Search Unity

  1. Unity 2018.3 is now released.
    Dismiss Notice
  2. The Unity Pro & Visual Studio Professional Bundle gives you the tools you need to develop faster & collaborate more efficiently. Learn more.
    Dismiss Notice
  3. We've updated our Terms of Service. Please read our blog post from Unity CTO and Co-Founder Joachim Ante here
    Dismiss Notice
  4. Want to provide direct feedback to the Unity team? Join the Unity Advisory Panel.
    Dismiss Notice
  5. Improve your Unity skills with a certified instructor in a private, interactive classroom. Watch the overview now.
    Dismiss Notice

Could Unity add in editor tips and hints on how best to write Burst code?

Discussion in 'Entity Component System and C# Job system' started by Arowx, Dec 16, 2018.

  1. Arowx

    Arowx

    Joined:
    Nov 12, 2009
    Posts:
    6,683
    CPUs have batch based SIMD instruction sets that can literally run multiple vector ops a cycle, and in theory the Burst compiler should be able to take advantage of these features.

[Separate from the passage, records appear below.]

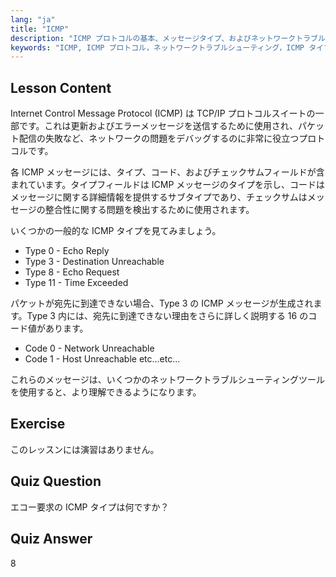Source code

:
 ```yaml
---
lang: "ja"
title: "ICMP"
description: "ICMP プロトコルの基本、メッセージタイプ、およびネットワークトラブルシューティングのためのコードについて学びます。ICMP がネットワークの問題をデバッグするためにどのように機能するかを理解します。"
keywords: "ICMP, ICMP プロトコル，ネットワークトラブルシューティング，ICMP タイプ，Linux ネットワーキング，初心者，チュートリアル，ガイド"
---
```


## Lesson Content

Internet Control Message Protocol (ICMP) は TCP/IP プロトコルスイートの一部です。これは更新およびエラーメッセージを送信するために使用され、パケット配信の失敗など、ネットワークの問題をデバッグするのに非常に役立つプロトコルです。

各 ICMP メッセージには、タイプ、コード、およびチェックサムフィールドが含まれています。タイプフィールドは ICMP メッセージのタイプを示し、コードはメッセージに関する詳細情報を提供するサブタイプであり、チェックサムはメッセージの整合性に関する問題を検出するために使用されます。

いくつかの一般的な ICMP タイプを見てみましょう。

- Type 0 - Echo Reply
- Type 3 - Destination Unreachable
- Type 8 - Echo Request
- Type 11 - Time Exceeded

パケットが宛先に到達できない場合、Type 3 の ICMP メッセージが生成されます。Type 3 内には、宛先に到達できない理由をさらに詳しく説明する 16 のコード値があります。

- Code 0 - Network Unreachable
- Code 1 - Host Unreachable
  etc...etc...

これらのメッセージは、いくつかのネットワークトラブルシューティングツールを使用すると、より理解できるようになります。

## Exercise

このレッスンには演習はありません。

## Quiz Question

エコー要求の ICMP タイプは何ですか？

## Quiz Answer

8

    The thing is as a programmer I don't have any idea of what Burst does or cannot do with the code I give it...

    Therefore if the super clever Burst compiler gave me the programmer some hints or tips based on how well my code compiled or how it could be improved to take advantage of SIMD instruction sets and other optimizations then wouldn't that massively improve what ECS can do or I can do with ECS?

    Burst is a black box technology to most of us, there will be a few clever programmers who dig into the code it generates and learn to tweak their code to get the best from it, but for the rest of us OK programmers some context relevant hints or tips in editor as feedback would be ideal.

    Also as ECS is so complex would some ECS tips for common misconceptions/mistakes also be useful for getting people up to speed...

    At least until you bring out the Visual ECS programming where we just present the problem we want ECS to solve in graphical form and you do the rest...
     
  2. 5argon

    5argon

    Joined:
    Jun 10, 2013
    Posts:
    903
    I would like to see some examples of convertible bad ECS code pattern, and what would be the tips given for that pattern.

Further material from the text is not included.